My Kind of Town

Last month I had the honor of attending  the Teaching Institute in Museum Education (TIME) at the School of the Art Institute of Chicago. I’ll get the TIME in a moment, but first, let’s talk about Chicago. The last time I visited Chicago (over ten years ago), I was an undergrad art student traveling north from the University of Montevallo in Montevallo, Alabama. The bus ride was approximately 14 hours; fortunately, art students are cool (almost always). After that much time and commitment, I was anticipating a pretty grand experience. I hadn’t been to New York City at that point, so Chicago didn’t even have to do that much to impress me. It didn’t. OK, the museums were good. No—they were great. A few days in the Art Institute, another day or two at the Museum of Contemporary Art Chicago, and ample hours of strolling through a city absolutely filled with public art (it’s like walking through a public art textbook from 1967), I came to appreciate the museum scene. But the rest of Chicago. . . it  just felt disparate and sleepy.

Fast forward to 2012, and I’m back in Chicago. This time, it’s for TIME. I was selected along with 19 museum education colleagues from art museums across the U.S. and Canada. I was eager to spend a full 5 days with Rika Burnham (Frick Collection) and Elliott Kai-Kee (J. Paul Getty Museum), both of whom have developed quite a following after several published articles, conference sessions, and now an excellent book entitled Teaching in the Art Museum: Interpretation as Experience. The week’s agenda mirrored the book in many ways, with morning sessions led by Rika in the galleries and afternoon discussion sessions with Elliott on various topics and readings, including addressing our collective history as a field and the current challenges affecting museum education. The gallery sessions proved incredibly inspiring, as each day Rika led a ninety-minute session in front of one artwork. Just to spend that much time with one artwork is luxurious, but to also engage in active, group learning among such a varied and intellectual group . . . well, it hardly seemed like work. It was in the afternoons that we really deconstructed the experience and delved into the complex notion of INTERPRETATION. That’s where a lot of questions and contemplation came into the picture. Along the way, we also experimented with a refreshing approach to “gallery activities” that did not involve talking or any language at all.

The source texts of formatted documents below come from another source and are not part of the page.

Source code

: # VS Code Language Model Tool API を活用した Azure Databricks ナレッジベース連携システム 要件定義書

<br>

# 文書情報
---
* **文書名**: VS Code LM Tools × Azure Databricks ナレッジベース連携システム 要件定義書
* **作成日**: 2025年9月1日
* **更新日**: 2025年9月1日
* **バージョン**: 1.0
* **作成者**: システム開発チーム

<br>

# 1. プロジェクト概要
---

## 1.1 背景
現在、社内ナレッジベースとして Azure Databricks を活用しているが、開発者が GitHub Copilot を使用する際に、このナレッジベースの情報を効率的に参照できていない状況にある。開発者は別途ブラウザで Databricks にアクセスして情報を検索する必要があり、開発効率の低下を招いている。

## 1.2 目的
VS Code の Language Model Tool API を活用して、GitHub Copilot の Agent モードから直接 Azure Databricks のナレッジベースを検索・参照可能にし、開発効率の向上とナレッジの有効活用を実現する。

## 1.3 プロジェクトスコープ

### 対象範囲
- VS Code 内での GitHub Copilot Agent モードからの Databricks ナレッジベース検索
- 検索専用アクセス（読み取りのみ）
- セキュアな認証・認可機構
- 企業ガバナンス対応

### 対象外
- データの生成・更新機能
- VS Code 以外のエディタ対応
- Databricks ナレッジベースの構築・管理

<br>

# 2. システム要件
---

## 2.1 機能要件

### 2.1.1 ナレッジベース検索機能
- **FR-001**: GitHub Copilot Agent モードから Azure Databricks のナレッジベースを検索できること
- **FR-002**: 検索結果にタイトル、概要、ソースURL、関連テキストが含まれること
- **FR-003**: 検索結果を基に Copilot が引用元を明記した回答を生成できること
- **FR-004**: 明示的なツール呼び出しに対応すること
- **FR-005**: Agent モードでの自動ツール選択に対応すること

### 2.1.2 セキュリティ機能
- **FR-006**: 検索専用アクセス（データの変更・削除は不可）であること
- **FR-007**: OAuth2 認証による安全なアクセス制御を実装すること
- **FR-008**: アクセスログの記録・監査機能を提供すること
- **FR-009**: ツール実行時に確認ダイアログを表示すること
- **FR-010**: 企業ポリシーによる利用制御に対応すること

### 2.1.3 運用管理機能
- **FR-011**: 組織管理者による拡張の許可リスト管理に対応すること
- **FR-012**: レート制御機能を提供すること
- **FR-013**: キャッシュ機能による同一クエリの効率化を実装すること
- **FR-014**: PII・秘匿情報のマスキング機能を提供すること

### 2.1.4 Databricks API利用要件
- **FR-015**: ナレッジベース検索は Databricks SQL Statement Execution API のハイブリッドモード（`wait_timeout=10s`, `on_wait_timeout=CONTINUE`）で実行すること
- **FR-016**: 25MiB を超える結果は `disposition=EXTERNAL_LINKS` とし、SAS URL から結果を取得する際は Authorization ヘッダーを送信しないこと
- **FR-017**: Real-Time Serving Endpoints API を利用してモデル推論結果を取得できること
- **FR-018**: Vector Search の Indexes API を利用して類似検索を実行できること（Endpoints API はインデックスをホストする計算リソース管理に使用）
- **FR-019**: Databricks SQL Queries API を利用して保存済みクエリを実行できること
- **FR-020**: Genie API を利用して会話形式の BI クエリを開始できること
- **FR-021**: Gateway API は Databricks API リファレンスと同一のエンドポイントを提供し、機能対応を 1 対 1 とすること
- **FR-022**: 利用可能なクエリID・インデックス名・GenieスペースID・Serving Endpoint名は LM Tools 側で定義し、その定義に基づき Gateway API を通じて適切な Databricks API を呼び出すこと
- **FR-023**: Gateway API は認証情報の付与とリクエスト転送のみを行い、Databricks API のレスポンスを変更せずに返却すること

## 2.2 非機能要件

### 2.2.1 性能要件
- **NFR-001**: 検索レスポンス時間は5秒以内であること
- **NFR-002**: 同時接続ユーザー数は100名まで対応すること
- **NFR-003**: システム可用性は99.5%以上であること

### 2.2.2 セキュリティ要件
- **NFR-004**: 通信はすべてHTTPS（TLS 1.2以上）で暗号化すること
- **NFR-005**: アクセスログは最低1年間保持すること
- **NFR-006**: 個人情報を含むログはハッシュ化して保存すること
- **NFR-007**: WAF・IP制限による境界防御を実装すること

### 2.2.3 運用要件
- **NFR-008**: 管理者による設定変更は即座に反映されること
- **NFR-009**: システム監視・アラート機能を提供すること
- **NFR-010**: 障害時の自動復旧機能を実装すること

TIME Class of 2012, Chicago

I appreciate all sorts of risk-taking when it comes to philosophy and teaching practice, and I felt lucky to be with a group that took risks together, including our esteemed leaders, Rika and Elliott. By the end of the week, I came away with a few good answers and many new questions. And frankly—that’s just the way I like it. As a final assignment in synthesizing our own experience at TIME, we were asked to flesh out a personal gallery teaching statement. I came up with a list of guiding concepts:

  • Encounter the art and follow its own power;
  •  Level the playing field (remove the hierarchy): bring together individual motivations, desires, interests, and resources;
  • Process the experience: converse, discuss, dialogue;
  • Synthesize the meaning

And finally, an equation: ART + VISITOR versus ART + VISITOR + EDUCATOR. Let’s make this mean something and mean something good. Where do visitors and educators “meet” when they stand before a work of art? How can we use the natural interactions between artworks and visitors to access a deeper connection between the two (ART + VISITOR) with our addition of a third (EDUCATOR)?

Outside the Art Institute of Chicago

Oh, and Chicago? It proved incredibly inspiring as well. Along with the additions made to the downtown area in the last ten years (Millennium Park and the like), I also ventured outside downtown (Perhaps the “L” has been extended in the last ten years too?) and found several cool neighborhoods worth visiting. It was almost like neighborhoods in New York City, with the diversity of a Williamsburg vs. an East Village vs. a Park Slope, etc.

You know—that’s not even fair. Chicago has its own thing going, and it’s definitely worth visiting, whether or not you’ve ever been to New York.